Landtagswahl: SPD schickt zwei Newcomer ins Rennen
Die SPD im Kreis Soest hat ihre Kandidaten für die Landtagswahl 2027 aufgestellt. In Bad Westernkotten nominierten die Delegierten Justus Schulte aus Warstein und Lennart Rixen aus Geseke. Beide treten zum ersten Mal bei einer Landtagswahl an.

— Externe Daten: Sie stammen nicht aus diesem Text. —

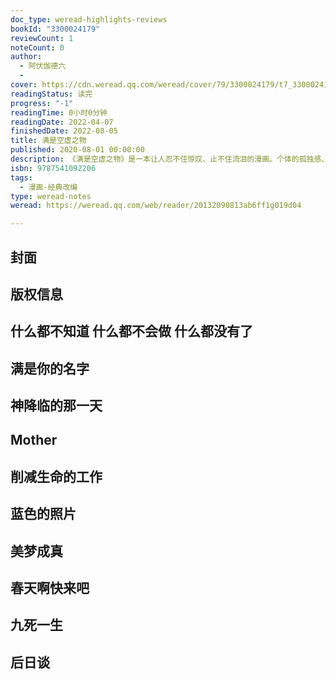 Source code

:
 ```yaml
---
doc_type: weread-highlights-reviews
bookId: "3300024179"
reviewCount: 1
noteCount: 0
author:
  - 阿伏伽德六
  - 
cover: https://cdn.weread.qq.com/weread/cover/79/3300024179/t7_3300024179.jpg
readingStatus: 读完
progress: "-1"
readingTime: 0小时0分钟
readingDate: 2022-04-07
finishedDate: 2022-08-05
title: 满是空虚之物
published: 2020-08-01 00:00:00
description: 《满是空虚之物》是一本让人忍不住惊叹、止不住流泪的漫画。个体的孤独感、虚无感，幸福和人生意义的难以追寻，让人感同身受。我们的生活如此脆弱，如此疯狂，又如此需要珍惜；10篇故事看似独立，其实相互勾连；时间线看似复杂交错，其实线索清晰。现实、悬疑、科幻的元素，读来有如解谜，让人一口气读完，立刻翻回再读一遍！作者阿伏伽德六（avogado6）活跃于推特、NIKONIKO、YouTube，关注人数超过150万，独特的构思、鲜明的画面，让他的作品颇具辨识度，广受好评。
isbn: 9787541092206
tags:
  - 漫画-经典改编
type: weread-notes
weread: https://weread.qq.com/web/reader/20132090813ab6ff1g019d04

---
```



## 封面

## 版权信息

## 什么都不知道 什么都不会做 什么都没有了

## 满是你的名字

## 神降临的那一天

## Mother

## 削减生命的工作

## 蓝色的照片

## 美梦成真

## 春天啊快来吧

## 九死一生

## 后日谈

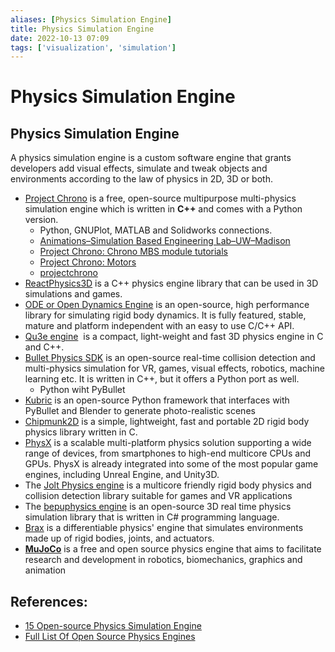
 ```yaml
---
aliases: [Physics Simulation Engine]
title: Physics Simulation Engine
date: 2022-10-13 07:09
tags: ['visualization', 'simulation']
---
```


# Physics Simulation Engine

## Physics Simulation Engine

A physics simulation engine is a custom software engine that grants developers add visual effects, simulate and tweak objects and environments according to the law of physics in 2D, 3D or both.

- [Project Chrono](https://projectchrono.org/) is a free, open-source multipurpose multi-physics simulation engine which is written in **C++** and comes with a Python version.
  - Python, GNUPlot, MATLAB and Solidworks connections.
  - [Animations–Simulation Based Engineering Lab–UW–Madison](https://sbel.wisc.edu/Animations/)
  - [Project Chrono: Chrono MBS module tutorials](https://api.projectchrono.org/tutorial_table_of_content_chrono_mbs.html)
  - [Project Chrono: Motors](https://api.projectchrono.org/motors.html)
  - [projectchrono](https://github.com/projectchrono)
- [ReactPhysics3D](https://www.reactphysics3d.com/) is a C++ physics engine library that can be used in 3D simulations and games.
- [ODE or Open Dynamics Engine](https://www.ode.org/) is an open-source, high performance library for simulating rigid body dynamics. It is fully featured, stable, mature and platform independent with an easy to use C/C++ API.
- [Qu3e engine](https://github.com/RandyGaul/qu3e)  is a compact, light-weight and fast 3D physics engine in C and C++.
- [Bullet Physics SDK](https://github.com/bulletphysics/bullet3/) is an open-source real-time collision detection and multi-physics simulation for VR, games, visual effects, robotics, machine learning etc. It is written in C++, but it offers a Python port as well.
  - Python wiht PyBullet
- [Kubric](https://github.com/google-research/kubric) is an open-source Python framework that interfaces with PyBullet and Blender to generate photo-realistic scenes
- [Chipmunk2D](https://chipmunk-physics.net/) is a simple, lightweight, fast and portable 2D rigid body physics library written in C.
- [PhysX](https://github.com/NVIDIAGameWorks/PhysX) is a scalable multi-platform physics solution supporting a wide range of devices, from smartphones to high-end multicore CPUs and GPUs. PhysX is already integrated into some of the most popular game engines, including Unreal Engine, and Unity3D.
- The [Jolt Physics engine](https://github.com/jrouwe/JoltPhysics) is a multicore friendly rigid body physics and collision detection library suitable for games and VR applications
- The [bepuphysics engine](https://github.com/bepu/bepuphysics2) is an open-source 3D real time physics simulation library that is written in C# programming language.
- [Brax](https://github.com/google/brax) is a differentiable physics' engine that simulates environments made up of rigid bodies, joints, and actuators.
- **[MuJoCo](https://mujoco.org/)** is a free and open source physics engine that aims to facilitate research and development in robotics, biomechanics, graphics and animation

## References:

- [15 Open-source Physics Simulation Engine](https://medevel.com/os-physics-engine/)
- [Full List Of Open Source Physics Engines](https://www.tapirgames.com/blog/open-source-physics-engines)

Veröffentlicht: Montag, 11.05.2026 05:00
Erstkandidatur für Kandidaten aus dem Kreis Soest
Die SPD im Kreis Soest hat am Wochenende in der Kurhalle Bad Westernkotten die Weichen für die Landtagswahl 2027 gestellt. Die Delegierten nominierten mit großer Mehrheit ihre Kandidaten für beide Wahlkreise im Kreis Soest. Für den westlichen Wahlkreis 119 tritt Justus Schulte aus Warstein an, für den östlichen Wahlkreis 120 Lennart Rixen aus Geseke. Beide Politiker kandidieren zum ersten Mal für den nordrhein-westfälischen Landtag.
Die Nominierung erfolgte im Rahmen der Wahlkreiskonferenz der Partei. Mit der frühzeitigen Aufstellung will sich die SPD gut auf den Wahlkampf vorbereiten, der in knapp einem Jahr beginnt. Die CDU hatte ihre Kandidaten bereits zuvor benannt.
Unterstützung durch Bundestagsabgeordneten
Der heimische Bundestagsabgeordnete und Vorsitzende der SPD im Kreis Soest, Jens Behrens, zeigte sich zufrieden mit der Kandidatenauswahl.
"Mit Justus Schulte und Lennart Rixen haben wir zwei junge und engagierte Kandidaten, die fest in der Region verwurzelt sind und die Anliegen der Menschen im Kreis Soest glaubwürdig vertreten. Ich freue mich auf einen starken gemeinsamen Wahlkampf" – Jens Behrens, Bundestagsabgeordneter und SPD-Kreisvorsitzender.
Die Partei setzt auf frischen Wind und neue Ideen für den kommenden Wahlkampf. Beide Kandidaten bringen ihre regionale Verankerung mit – Schulte aus dem Warsteiner Raum für den westlichen Kreis, Rixen aus Geseke für den östlichen Teil.
Schwerpunkte im Kreis Soest: Familie und Bildung
Inhaltlich hat die SPD im Kreis Soest klare Prioritäten definiert. Im Mittelpunkt stehen bessere und verlässliche Kinderbetreuung sowie faire Bildungschancen unabhängig von Herkunft und Wohnort. Zusätzlich will die Partei den ländlichen Raum gezielt stärken. Familien sollen spürbar entlastet werden, etwa durch qualitativ hochwertige Kitas und ein gerechteres Bildungssystem.
Die SPD positioniert sich damit als Alternative zur aktuellen schwarz-grünen Landesregierung unter Ministerpräsident Hendrik Wüst. Besonders die geplante Reform des Kinderbildungsgesetzes (KiBiz) sieht die Partei kritisch. Sie befürchtet Qualitätsverluste in der Betreuung.
Kritik an der Landesregierung
Die SPD sieht die aktuelle Landesregierung zunehmend unter Druck. Als Beispiele führt sie den Rücktritt der früheren Familienministerin Josefine Paul sowie anhaltende Proteste im Bereich der Kita-Politik an. Diese Entwicklungen unterstreichen aus Sicht der Sozialdemokraten die Herausforderungen der aktuellen Koalition.